» How to complete this task
Scan the entries that follow and copy out every line containing "Multichannel".

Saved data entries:
━━━━━━━━━━━━━━━━━━━━━━━━━━━━━━

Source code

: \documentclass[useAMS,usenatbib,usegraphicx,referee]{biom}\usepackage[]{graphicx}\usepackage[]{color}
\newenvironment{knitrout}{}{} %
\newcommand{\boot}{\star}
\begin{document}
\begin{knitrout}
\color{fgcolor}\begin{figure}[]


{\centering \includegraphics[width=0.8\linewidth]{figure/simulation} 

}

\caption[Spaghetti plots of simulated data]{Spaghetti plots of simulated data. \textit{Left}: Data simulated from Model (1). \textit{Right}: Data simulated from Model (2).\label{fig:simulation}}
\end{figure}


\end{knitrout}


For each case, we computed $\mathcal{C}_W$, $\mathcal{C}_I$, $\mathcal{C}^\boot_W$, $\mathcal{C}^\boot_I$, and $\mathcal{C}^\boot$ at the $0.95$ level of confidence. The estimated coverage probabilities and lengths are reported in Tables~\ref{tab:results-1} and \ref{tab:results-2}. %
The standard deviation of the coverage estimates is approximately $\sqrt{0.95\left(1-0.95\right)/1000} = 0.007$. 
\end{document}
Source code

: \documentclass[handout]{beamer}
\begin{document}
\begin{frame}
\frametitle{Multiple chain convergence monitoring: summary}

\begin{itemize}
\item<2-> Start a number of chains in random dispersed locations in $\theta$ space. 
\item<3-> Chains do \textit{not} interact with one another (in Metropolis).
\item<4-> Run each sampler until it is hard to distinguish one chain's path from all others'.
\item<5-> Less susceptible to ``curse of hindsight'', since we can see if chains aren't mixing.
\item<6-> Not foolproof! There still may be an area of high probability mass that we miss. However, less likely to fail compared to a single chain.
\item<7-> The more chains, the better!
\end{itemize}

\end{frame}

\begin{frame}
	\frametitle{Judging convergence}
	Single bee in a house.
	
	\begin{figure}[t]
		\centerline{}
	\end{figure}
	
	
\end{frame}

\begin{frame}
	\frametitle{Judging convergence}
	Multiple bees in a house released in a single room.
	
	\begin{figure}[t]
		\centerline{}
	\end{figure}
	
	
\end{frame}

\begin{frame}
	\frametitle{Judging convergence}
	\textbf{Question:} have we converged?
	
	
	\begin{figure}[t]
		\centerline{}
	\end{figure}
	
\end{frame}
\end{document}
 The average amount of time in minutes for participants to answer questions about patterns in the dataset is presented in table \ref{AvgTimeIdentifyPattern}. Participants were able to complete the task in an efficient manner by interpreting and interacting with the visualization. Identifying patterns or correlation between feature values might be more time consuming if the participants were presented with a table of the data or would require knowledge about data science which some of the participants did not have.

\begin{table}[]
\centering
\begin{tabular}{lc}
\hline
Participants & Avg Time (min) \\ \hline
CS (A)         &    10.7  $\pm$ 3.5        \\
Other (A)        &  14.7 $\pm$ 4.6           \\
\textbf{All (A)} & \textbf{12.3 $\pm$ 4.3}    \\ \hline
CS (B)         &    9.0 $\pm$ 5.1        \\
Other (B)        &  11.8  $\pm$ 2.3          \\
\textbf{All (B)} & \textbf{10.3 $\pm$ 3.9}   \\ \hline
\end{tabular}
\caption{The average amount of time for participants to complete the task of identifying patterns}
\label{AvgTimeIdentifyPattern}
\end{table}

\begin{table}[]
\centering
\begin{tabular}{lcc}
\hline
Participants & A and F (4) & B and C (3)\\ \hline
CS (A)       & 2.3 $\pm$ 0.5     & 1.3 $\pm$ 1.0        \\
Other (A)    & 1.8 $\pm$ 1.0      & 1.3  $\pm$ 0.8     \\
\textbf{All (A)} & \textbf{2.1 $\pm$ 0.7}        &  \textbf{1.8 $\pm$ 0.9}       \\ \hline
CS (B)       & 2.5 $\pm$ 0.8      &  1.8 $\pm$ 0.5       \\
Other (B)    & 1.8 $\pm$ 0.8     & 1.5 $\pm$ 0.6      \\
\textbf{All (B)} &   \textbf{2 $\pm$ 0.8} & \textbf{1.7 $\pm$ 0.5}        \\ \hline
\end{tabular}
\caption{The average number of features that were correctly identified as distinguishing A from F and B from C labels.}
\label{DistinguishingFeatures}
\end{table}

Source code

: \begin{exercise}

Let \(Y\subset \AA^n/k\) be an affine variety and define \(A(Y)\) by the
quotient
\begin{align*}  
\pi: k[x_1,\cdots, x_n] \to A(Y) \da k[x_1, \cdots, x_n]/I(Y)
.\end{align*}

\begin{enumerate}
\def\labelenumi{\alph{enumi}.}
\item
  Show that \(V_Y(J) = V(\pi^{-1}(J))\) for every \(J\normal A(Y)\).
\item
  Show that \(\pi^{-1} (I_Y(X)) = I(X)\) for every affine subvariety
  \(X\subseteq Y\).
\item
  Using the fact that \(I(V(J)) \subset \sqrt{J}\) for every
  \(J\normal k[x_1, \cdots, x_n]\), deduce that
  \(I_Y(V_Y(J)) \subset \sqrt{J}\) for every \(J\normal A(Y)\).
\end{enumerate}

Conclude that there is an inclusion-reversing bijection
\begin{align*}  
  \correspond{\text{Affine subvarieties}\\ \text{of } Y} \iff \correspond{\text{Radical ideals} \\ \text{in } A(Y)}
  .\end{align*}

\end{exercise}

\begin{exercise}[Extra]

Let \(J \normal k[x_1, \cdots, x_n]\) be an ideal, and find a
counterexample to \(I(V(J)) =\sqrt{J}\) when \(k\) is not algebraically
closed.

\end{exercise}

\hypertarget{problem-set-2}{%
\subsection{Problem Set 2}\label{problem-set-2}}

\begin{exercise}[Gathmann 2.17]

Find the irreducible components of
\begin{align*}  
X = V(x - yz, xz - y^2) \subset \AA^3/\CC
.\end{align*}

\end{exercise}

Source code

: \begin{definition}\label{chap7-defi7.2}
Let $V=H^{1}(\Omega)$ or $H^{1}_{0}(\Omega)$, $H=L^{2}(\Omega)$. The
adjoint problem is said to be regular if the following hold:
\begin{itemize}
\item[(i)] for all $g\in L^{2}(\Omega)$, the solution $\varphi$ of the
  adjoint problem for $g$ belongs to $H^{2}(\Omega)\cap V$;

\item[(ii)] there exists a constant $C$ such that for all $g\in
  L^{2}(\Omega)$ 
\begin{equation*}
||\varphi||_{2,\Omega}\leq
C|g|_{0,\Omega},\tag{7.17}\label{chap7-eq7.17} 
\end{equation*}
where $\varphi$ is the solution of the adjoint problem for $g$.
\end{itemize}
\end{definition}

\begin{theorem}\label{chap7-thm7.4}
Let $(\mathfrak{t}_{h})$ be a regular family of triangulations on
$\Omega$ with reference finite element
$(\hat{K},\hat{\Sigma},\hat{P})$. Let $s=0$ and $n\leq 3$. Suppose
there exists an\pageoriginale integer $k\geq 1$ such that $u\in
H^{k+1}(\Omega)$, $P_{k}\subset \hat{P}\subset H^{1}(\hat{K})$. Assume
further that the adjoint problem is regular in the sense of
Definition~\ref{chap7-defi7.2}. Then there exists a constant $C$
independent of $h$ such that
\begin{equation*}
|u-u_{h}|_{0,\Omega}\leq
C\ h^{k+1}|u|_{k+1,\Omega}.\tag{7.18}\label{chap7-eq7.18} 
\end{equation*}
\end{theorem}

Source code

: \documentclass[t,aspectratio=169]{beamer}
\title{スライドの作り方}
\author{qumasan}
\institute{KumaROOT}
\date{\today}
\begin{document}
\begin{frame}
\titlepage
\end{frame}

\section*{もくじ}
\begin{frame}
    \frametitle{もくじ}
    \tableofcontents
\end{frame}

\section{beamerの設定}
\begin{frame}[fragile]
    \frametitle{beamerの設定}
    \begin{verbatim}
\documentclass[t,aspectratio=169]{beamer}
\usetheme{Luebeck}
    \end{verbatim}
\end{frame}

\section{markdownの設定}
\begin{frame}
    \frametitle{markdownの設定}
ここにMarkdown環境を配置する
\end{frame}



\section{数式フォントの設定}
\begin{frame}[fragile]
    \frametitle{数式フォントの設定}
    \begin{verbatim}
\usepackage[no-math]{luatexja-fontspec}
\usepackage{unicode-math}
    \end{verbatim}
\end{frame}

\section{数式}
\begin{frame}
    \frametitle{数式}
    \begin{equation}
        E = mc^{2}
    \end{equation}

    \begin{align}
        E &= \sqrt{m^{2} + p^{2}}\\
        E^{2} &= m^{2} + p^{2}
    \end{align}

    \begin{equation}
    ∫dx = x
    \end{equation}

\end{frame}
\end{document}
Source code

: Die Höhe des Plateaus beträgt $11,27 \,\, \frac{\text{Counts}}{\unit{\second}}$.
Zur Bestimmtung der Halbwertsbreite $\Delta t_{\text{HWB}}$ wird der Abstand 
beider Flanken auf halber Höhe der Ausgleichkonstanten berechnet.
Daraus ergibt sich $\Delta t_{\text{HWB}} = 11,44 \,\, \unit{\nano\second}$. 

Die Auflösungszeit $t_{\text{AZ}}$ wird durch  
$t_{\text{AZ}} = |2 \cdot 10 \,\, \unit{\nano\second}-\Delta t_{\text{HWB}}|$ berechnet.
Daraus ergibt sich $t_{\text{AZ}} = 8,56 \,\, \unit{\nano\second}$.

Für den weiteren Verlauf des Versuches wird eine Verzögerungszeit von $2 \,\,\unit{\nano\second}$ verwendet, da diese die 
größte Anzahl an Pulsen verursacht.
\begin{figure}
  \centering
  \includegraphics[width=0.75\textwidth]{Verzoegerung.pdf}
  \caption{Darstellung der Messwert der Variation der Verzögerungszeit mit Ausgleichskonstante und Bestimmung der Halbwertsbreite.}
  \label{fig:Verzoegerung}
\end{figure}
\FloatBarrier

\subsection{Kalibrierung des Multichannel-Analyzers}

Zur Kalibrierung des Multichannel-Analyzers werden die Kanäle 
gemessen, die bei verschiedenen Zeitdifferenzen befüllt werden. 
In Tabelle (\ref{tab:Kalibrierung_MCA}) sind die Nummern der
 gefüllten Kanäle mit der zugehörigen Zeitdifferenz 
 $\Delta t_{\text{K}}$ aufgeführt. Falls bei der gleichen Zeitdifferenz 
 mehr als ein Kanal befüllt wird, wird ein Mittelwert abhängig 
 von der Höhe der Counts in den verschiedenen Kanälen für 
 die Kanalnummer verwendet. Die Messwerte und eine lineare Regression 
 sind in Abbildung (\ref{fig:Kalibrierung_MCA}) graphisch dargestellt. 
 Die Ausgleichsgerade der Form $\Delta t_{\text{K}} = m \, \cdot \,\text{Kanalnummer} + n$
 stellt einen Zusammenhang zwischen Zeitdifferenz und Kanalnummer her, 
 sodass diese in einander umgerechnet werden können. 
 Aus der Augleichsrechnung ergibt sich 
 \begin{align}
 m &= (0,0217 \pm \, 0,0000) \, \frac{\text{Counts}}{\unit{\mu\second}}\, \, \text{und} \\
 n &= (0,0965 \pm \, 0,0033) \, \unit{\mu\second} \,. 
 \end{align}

━━━━━━━━━━━━━━━━━━━━━━━━━━━━━━

» Output for this exercise
\subsection{Kalibrierung des Multichannel-Analyzers}
Zur Kalibrierung des Multichannel-Analyzers werden die Kanäle 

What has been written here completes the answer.